Rephrased and slightly expanded: phylink_disconnect_phy(), when called
from drivers, has the convention that phylink_stop() must have been
called prior, or phylink_start() must have never been called.
However, when called from phylink_sfp_disconnect_phy(),
phylink_disconnect_phy() does not benefit from the same guarantee that
phylink_run_resolve_and_disable(pl, PHYLINK_DISABLE_STOPPED) ran.
Correct so far?
Can we disable the resolver from phylink_sfp_disconnect_phy(), to offer
a similar guarantee that phylink_disconnect_phy() never runs with a
concurrent resolver?
I don't have a local setup at the moment to test what happens when I
unplug an SFP module with the change I am proposing. I can test in a few
hours at the earliest. However, there's a chance testing won't reveal
why we don't stop the resolver during SFP module disconnection, hence
the reason for this possibly stupid question.
diff --git a/drivers/net/phy/phylink.c b/drivers/net/phy/phylink.c
index 350905928d46..a8facc177f1f 100644
--- a/drivers/net/phy/phylink.c
+++ b/drivers/net/phy/phylink.c
@@ -2313,17 +2313,13 @@ void phylink_disconnect_phy(struct phylink *pl)
ASSERT_RTNL();
+ WARN_ON(!test_bit(PHYLINK_DISABLE_STOPPED, &pl->phylink_disable_state));
+
phy = pl->phydev;
if (phy) {
- mutex_lock(&phy->lock);
- mutex_lock(&pl->state_mutex);
pl->phydev = NULL;
pl->phy_enable_tx_lpi = false;
pl->mac_tx_clk_stop = false;
- mutex_unlock(&pl->state_mutex);
- mutex_unlock(&phy->lock);
- flush_work(&pl->resolve);
-
phy_disconnect(phy);
}
}
@@ -3809,7 +3805,10 @@ static int phylink_sfp_connect_phy(void *upstream, struct phy_device *phy)

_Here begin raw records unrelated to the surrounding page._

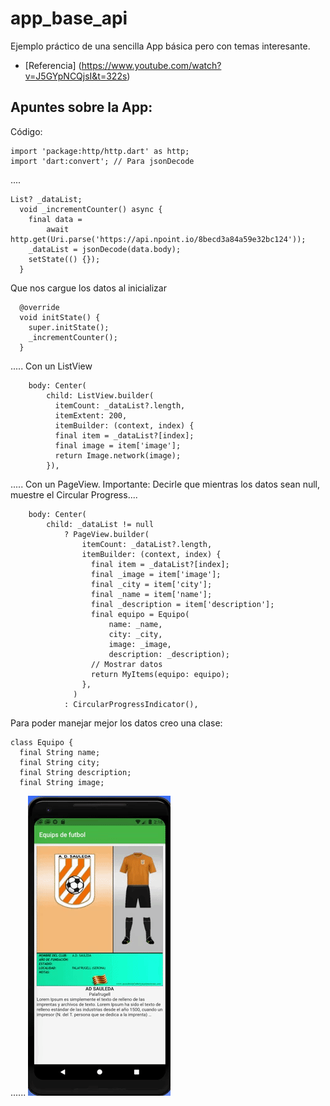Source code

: # app_base_api

Ejemplo práctico de una sencilla App básica pero con temas interesante.
- [Referencia] (https://www.youtube.com/watch?v=J5GYpNCQjsI&t=322s)

## Apuntes sobre la App:

Código:
```
import 'package:http/http.dart' as http;
import 'dart:convert'; // Para jsonDecode
```
....
```
List? _dataList;
  void _incrementCounter() async {
    final data =
        await http.get(Uri.parse('https://api.npoint.io/8becd3a84a59e32bc124'));
    _dataList = jsonDecode(data.body);
    setState(() {});
  }
  ```

Que nos cargue los datos al inicializar
```
  @override
  void initState() {
    super.initState();
    _incrementCounter();
  }
  ```
.....
Con un ListView
```
    body: Center(
        child: ListView.builder(
          itemCount: _dataList?.length,
          itemExtent: 200,
          itemBuilder: (context, index) {
          final item = _dataList?[index];
          final image = item['image'];
          return Image.network(image);
        }),
```
.....
Con un PageView. 
Importante: Decirle que mientras los datos sean null, muestre el Circular Progress....
```
    body: Center(
        child: _dataList != null 
            ? PageView.builder(
                itemCount: _dataList?.length,
                itemBuilder: (context, index) {
                  final item = _dataList?[index];
                  final _image = item['image'];
                  final _city = item['city'];
                  final _name = item['name'];
                  final _description = item['description'];
                  final equipo = Equipo(
                      name: _name,
                      city: _city,
                      image: _image,
                      description: _description);
                  // Mostrar datos
                  return MyItems(equipo: equipo);
                },
              )
            : CircularProgressIndicator(),
```
Para poder manejar mejor los datos creo una clase:
```
class Equipo {
  final String name;
  final String city;
  final String description;
  final String image;
```
......
![Screenshot](/assets/images/video.gif)

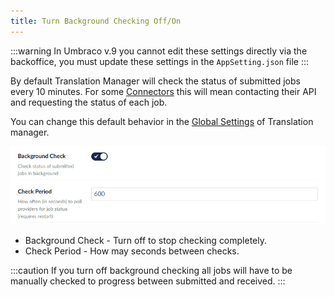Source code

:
 ```yaml
---
title: Turn Background Checking Off/On
---
```


:::warning
In Umbraco v.9 you cannot edit these settings directly via the backoffice, you must update these settings in the `AppSetting.json` file
:::

By default Translation Manager will check the status of submitted jobs every 10 minutes. For some [Connectors](../../key_topics/connector) this will mean contacting their API and requesting the status of each job. 

You can change this default behavior in the [Global Settings](/docs/reference/global) of Translation manager.

![Background settings](background.png)


- Background Check - Turn off to stop checking completely.
- Check Period - How may seconds between checks.


:::caution
If you turn off background checking all jobs will have to be manually checked to progress between submitted and received.
:::

  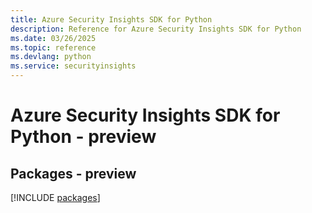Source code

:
```yaml
---
title: Azure Security Insights SDK for Python
description: Reference for Azure Security Insights SDK for Python
ms.date: 03/26/2025
ms.topic: reference
ms.devlang: python
ms.service: securityinsights
---
```

# Azure Security Insights SDK for Python - preview
## Packages - preview
[!INCLUDE [packages](security-insights-index.md)]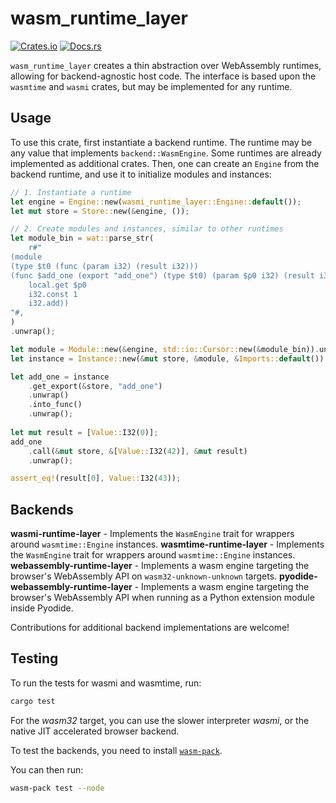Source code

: # wasm_runtime_layer

[![Crates.io](https://img.shields.io/crates/v/wasm_runtime_layer.svg)](https://crates.io/crates/wasm_runtime_layer)
[![Docs.rs](https://docs.rs/wasm_runtime_layer/badge.svg)](https://docs.rs/wasm_runtime_layer)

`wasm_runtime_layer` creates a thin abstraction over WebAssembly runtimes, allowing for backend-agnostic host code. The interface is based upon the `wasmtime` and `wasmi` crates, but may be implemented for any runtime.

## Usage

To use this crate, first instantiate a backend runtime. The runtime may be any
value that implements `backend::WasmEngine`. Some runtimes are already implemented as additional crates.
Then, one can create an `Engine` from the backend runtime, and use it to initialize modules and instances:

```rust
// 1. Instantiate a runtime
let engine = Engine::new(wasmi_runtime_layer::Engine::default());
let mut store = Store::new(&engine, ());

// 2. Create modules and instances, similar to other runtimes
let module_bin = wat::parse_str(
    r#"
(module
(type $t0 (func (param i32) (result i32)))
(func $add_one (export "add_one") (type $t0) (param $p0 i32) (result i32)
    local.get $p0
    i32.const 1
    i32.add))
"#,
)
.unwrap();

let module = Module::new(&engine, std::io::Cursor::new(&module_bin)).unwrap();
let instance = Instance::new(&mut store, &module, &Imports::default()).unwrap();

let add_one = instance
    .get_export(&store, "add_one")
    .unwrap()
    .into_func()
    .unwrap();
        
let mut result = [Value::I32(0)];
add_one
    .call(&mut store, &[Value::I32(42)], &mut result)
    .unwrap();

assert_eq!(result[0], Value::I32(43));
```

## Backends

**wasmi-runtime-layer** - Implements the `WasmEngine` trait for wrappers around `wasmtime::Engine` instances.
**wasmtime-runtime-layer** - Implements the `WasmEngine` trait for wrappers around `wasmtime::Engine` instances.
**webassembly-runtime-layer** - Implements a wasm engine targeting the browser's WebAssembly API on `wasm32-unknown-unknown` targets.
**pyodide-webassembly-runtime-layer** - Implements a wasm engine targeting the browser's WebAssembly API when running as a Python extension module inside Pyodide.

Contributions for additional backend implementations are welcome!

## Testing

To run the tests for wasmi and wasmtime, run:

```sh
cargo test
```

For the *wasm32* target, you can use the slower interpreter *wasmi*, or the native JIT accelerated browser backend.

To test the backends, you need to install [`wasm-pack`](https://github.com/rustwasm/wasm-pack).

You can then run:
```sh
wasm-pack test --node
```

static void phylink_sfp_disconnect_phy(void *upstream,
struct phy_device *phydev)
{
- phylink_disconnect_phy(upstream);
+ struct phylink *pl = upstream;
+
+ phylink_run_resolve_and_disable(pl, PHYLINK_DISABLE_STOPPED);
+ phylink_disconnect_phy(pl);
}
static const struct sfp_upstream_ops sfp_phylink_ops = {
next prev parent reply other threads:[~2025-09-02 14:42 UTC|newest]
Thread overview: 5+ messages / expand[flat|nested] mbox.gz Atom feed top
2025-09-02 13:41 [RFC PATCH net] net: phy: transfer phy_config_inband() locking responsibility to phylink Vladimir Oltean
2025-09-02 14:09 ` Russell King (Oracle)
2025-09-02 14:42 ` Vladimir Oltean [this message]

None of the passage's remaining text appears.